BROOKSVILLE — Officials from the mining giant Cemex this week met privately with county commissioners to discuss the potentially dangerous chemical emissions from its Brooksville cement kilns.
During the meetings, Cemex officials assured Hernando that their problem with mercury emissions, which had been recorded at 10 times allowable levels, has been solved.
And after the community was alerted to the dangers through a St. Petersburg Times story, the officials also assured the county that they will better communicate any other serious issue that arises from the facilities.
"We met with the county to reiterate that we want to keep lines of communications open,'' was the statement released from Leslie White, executive vice president and general counsel for Cemex on Friday.
In late December, county officials and local officials with the Hernando Health Department said they knew nothing about the problems with the Cemex kilns. They expressed concern that information should have been shared publicly so that any immediate health risk could be evaluated.
Mercury is a neurotoxin that can affect the brain and nervous system. It is especially dangerous for pregnant women and young children.
The Florida Department of Environmental Protection had been working with Cemex for months to cut down the mercury emissions from the kiln operations. The company reached an agreement with the DEP in which it agreed to a method of bringing the emissions within bounds and paid a fine of $525,000.
The DEP sent notice to the county after questions were raised about the lack of communication about mercury emissions.
"It's important to understand that according to the Florida Department of Health, mercury can be harmful to humans if they are exposed to significant amounts over a long enough period of time,'' wrote Pamala Vazquez, program administrator for the Southwest district.
She pointed out, however, that there does not seem to be an immediate threat to residents. "These intermittent types of mercury emissions would not pose an immediate health risk,'' she wrote.

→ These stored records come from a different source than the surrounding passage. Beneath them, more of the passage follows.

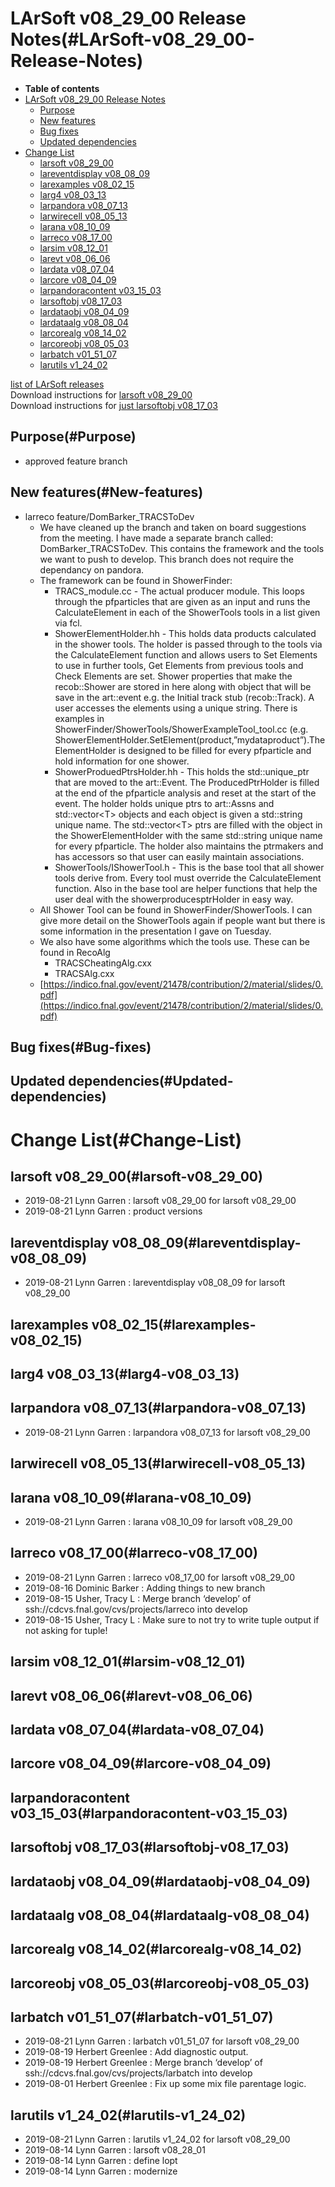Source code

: LArSoft v08\_29\_00 Release Notes(#LArSoft-v08_29_00-Release-Notes)
======================================================================

-   **Table of contents**
-   [LArSoft v08\_29\_00 Release Notes](#LArSoft-v08_29_00-Release-Notes)
    -   [Purpose](#Purpose)
    -   [New features](#New-features)
    -   [Bug fixes](#Bug-fixes)
    -   [Updated dependencies](#Updated-dependencies)
-   [Change List](#Change-List)
    -   [larsoft v08\_29\_00](#larsoft-v08_29_00)
    -   [lareventdisplay v08\_08\_09](#lareventdisplay-v08_08_09)
    -   [larexamples v08\_02\_15](#larexamples-v08_02_15)
    -   [larg4 v08\_03\_13](#larg4-v08_03_13)
    -   [larpandora v08\_07\_13](#larpandora-v08_07_13)
    -   [larwirecell v08\_05\_13](#larwirecell-v08_05_13)
    -   [larana v08\_10\_09](#larana-v08_10_09)
    -   [larreco v08\_17\_00](#larreco-v08_17_00)
    -   [larsim v08\_12\_01](#larsim-v08_12_01)
    -   [larevt v08\_06\_06](#larevt-v08_06_06)
    -   [lardata v08\_07\_04](#lardata-v08_07_04)
    -   [larcore v08\_04\_09](#larcore-v08_04_09)
    -   [larpandoracontent v03\_15\_03](#larpandoracontent-v03_15_03)
    -   [larsoftobj v08\_17\_03](#larsoftobj-v08_17_03)
    -   [lardataobj v08\_04\_09](#lardataobj-v08_04_09)
    -   [lardataalg v08\_08\_04](#lardataalg-v08_08_04)
    -   [larcorealg v08\_14\_02](#larcorealg-v08_14_02)
    -   [larcoreobj v08\_05\_03](#larcoreobj-v08_05_03)
    -   [larbatch v01\_51\_07](#larbatch-v01_51_07)
    -   [larutils v1\_24\_02](#larutils-v1_24_02)

[list of LArSoft releases](LArSoft_release_list)\
Download instructions for [larsoft v08\_29\_00](http://scisoft.fnal.gov/scisoft/bundles/larsoft/v08_29_00/larsoft-v08_29_00.html)\
Download instructions for [just larsoftobj v08\_17\_03](http://scisoft.fnal.gov/scisoft/bundles/larsoftobj/v08_17_03/larsoftobj-v08_17_03.html)

Purpose(#Purpose)
--------------------

-   approved feature branch

New features(#New-features)
------------------------------

-   larreco feature/DomBarker\_TRACSToDev
    -   We have cleaned up the branch and taken on board suggestions from the meeting. I have made a separate branch called: DomBarker\_TRACSToDev. This contains the framework and the tools we want to push to develop. This branch does not require the dependancy on pandora.
    -   The framework can be found in ShowerFinder:
        -   TRACS\_module.cc - The actual producer module. This loops through the pfparticles that are given as an input and runs the CalculateElement in each of the ShowerTools tools in a list given via fcl.
        -   ShowerElementHolder.hh - This holds data products calculated in the shower tools. The holder is passed through to the tools via the CalculateElement function and allows users to Set Elements to use in further tools, Get Elements from previous tools and Check Elements are set. Shower properties that make the recob::Shower are stored in here along with object that will be save in the art::event e.g. the Initial track stub (recob::Track). A user accesses the elements using a unique string. There is examples in ShowerFinder/ShowerTools/ShowerExampleTool\_tool.cc (e.g. ShowerElementHolder.SetElement(product,”mydataproduct”).The ElementHolder is designed to be filled for every pfparticle and hold information for one shower.
        -   ShowerProduedPtrsHolder.hh - This holds the std::unique\_ptr that are moved to the art::Event. The ProducedPtrHolder is filled at the end of the pfparticle analysis and reset at the start of the event. The holder holds unique ptrs to art::Assns and std::vector\<T\> objects and each object is given a std::string unique name. The std::vector\<T\> ptrs are filled with the object in the ShowerElementHolder with the same std::string unique name for every pfparticle. The holder also maintains the ptrmakers and has accessors so that user can easily maintain associations.
        -   ShowerTools/IShowerTool.h - This is the base tool that all shower tools derive from. Every tool must override the CalculateElement function. Also in the base tool are helper functions that help the user deal with the showerproducesptrHolder in easy way.
    -   All Shower Tool can be found in ShowerFinder/ShowerTools. I can give more detail on the ShowerTools again if people want but there is some information in the presentation I gave on Tuesday.
    -   We also have some algorithms which the tools use. These can be found in RecoAlg
        -   TRACSCheatingAlg.cxx
        -   TRACSAlg.cxx
    -   [https://indico.fnal.gov/event/21478/contribution/2/material/slides/0.pdf](https://indico.fnal.gov/event/21478/contribution/2/material/slides/0.pdf)

Bug fixes(#Bug-fixes)
------------------------

Updated dependencies(#Updated-dependencies)
----------------------------------------------

Change List(#Change-List)
============================

larsoft v08\_29\_00(#larsoft-v08_29_00)
------------------------------------------

-   2019-08-21 Lynn Garren : larsoft v08\_29\_00 for larsoft v08\_29\_00
-   2019-08-21 Lynn Garren : product versions

lareventdisplay v08\_08\_09(#lareventdisplay-v08_08_09)
----------------------------------------------------------

-   2019-08-21 Lynn Garren : lareventdisplay v08\_08\_09 for larsoft v08\_29\_00

larexamples v08\_02\_15(#larexamples-v08_02_15)
--------------------------------------------------

larg4 v08\_03\_13(#larg4-v08_03_13)
--------------------------------------

larpandora v08\_07\_13(#larpandora-v08_07_13)
------------------------------------------------

-   2019-08-21 Lynn Garren : larpandora v08\_07\_13 for larsoft v08\_29\_00

larwirecell v08\_05\_13(#larwirecell-v08_05_13)
--------------------------------------------------

larana v08\_10\_09(#larana-v08_10_09)
----------------------------------------

-   2019-08-21 Lynn Garren : larana v08\_10\_09 for larsoft v08\_29\_00

larreco v08\_17\_00(#larreco-v08_17_00)
------------------------------------------

-   2019-08-21 Lynn Garren : larreco v08\_17\_00 for larsoft v08\_29\_00
-   2019-08-16 Dominic Barker : Adding things to new branch
-   2019-08-15 Usher, Tracy L : Merge branch ‘develop’ of ssh://cdcvs.fnal.gov/cvs/projects/larreco into develop
-   2019-08-15 Usher, Tracy L : Make sure to not try to write tuple output if not asking for tuple!

larsim v08\_12\_01(#larsim-v08_12_01)
----------------------------------------

larevt v08\_06\_06(#larevt-v08_06_06)
----------------------------------------

lardata v08\_07\_04(#lardata-v08_07_04)
------------------------------------------

larcore v08\_04\_09(#larcore-v08_04_09)
------------------------------------------

larpandoracontent v03\_15\_03(#larpandoracontent-v03_15_03)
--------------------------------------------------------------

larsoftobj v08\_17\_03(#larsoftobj-v08_17_03)
------------------------------------------------

lardataobj v08\_04\_09(#lardataobj-v08_04_09)
------------------------------------------------

lardataalg v08\_08\_04(#lardataalg-v08_08_04)
------------------------------------------------

larcorealg v08\_14\_02(#larcorealg-v08_14_02)
------------------------------------------------

larcoreobj v08\_05\_03(#larcoreobj-v08_05_03)
------------------------------------------------

larbatch v01\_51\_07(#larbatch-v01_51_07)
--------------------------------------------

-   2019-08-21 Lynn Garren : larbatch v01\_51\_07 for larsoft v08\_29\_00
-   2019-08-19 Herbert Greenlee : Add diagnostic output.
-   2019-08-19 Herbert Greenlee : Merge branch ‘develop’ of ssh://cdcvs.fnal.gov/cvs/projects/larbatch into develop
-   2019-08-01 Herbert Greenlee : Fix up some mix file parentage logic.

larutils v1\_24\_02(#larutils-v1_24_02)
------------------------------------------

-   2019-08-21 Lynn Garren : larutils v1\_24\_02 for larsoft v08\_29\_00
-   2019-08-14 Lynn Garren : larsoft v08\_28\_01
-   2019-08-14 Lynn Garren : define lopt
-   2019-08-14 Lynn Garren : modernize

Still, county commissioners said they were glad Cemex stepped up to talk to them about what had happened.
"Their message to us is that they wanted to be good community partners. They said they had been working hand in hand with the DEP to take care of the concerns out there,'' said County Commissioner John Druzbick.
"They're not going to let this happen again and they're going to improve their communications process,'' Druzbick said. But he said Cemex shouldn't take on the whole responsibility of what happened because DEP never shared the issue with local health officials who work for the state.
"We have a health department and a Department of Environmental Protection and they should communicate that information and that did not happen,'' he said. "It was definitely a breakdown in communication.''
Druzbick said he also felt assured that Cemex planned to keep a handle on the mercury issue into the future.
Commissioner Dave Russell also said it had been a good meeting and that he was glad to hear a complete explanation of the problem, which relates to mercury emitted when the raw materials are mixed in the kiln.
He also said the Cemex representatives explained that the standards for mercury had changed in the course of the company building the kiln and levels that had been acceptable before were not acceptable now. He said he appreciated the chance to talk to the Cemex representatives one-on-one.
"It left me with a comfortable feeling that everything had been reconciled,'' Russell said.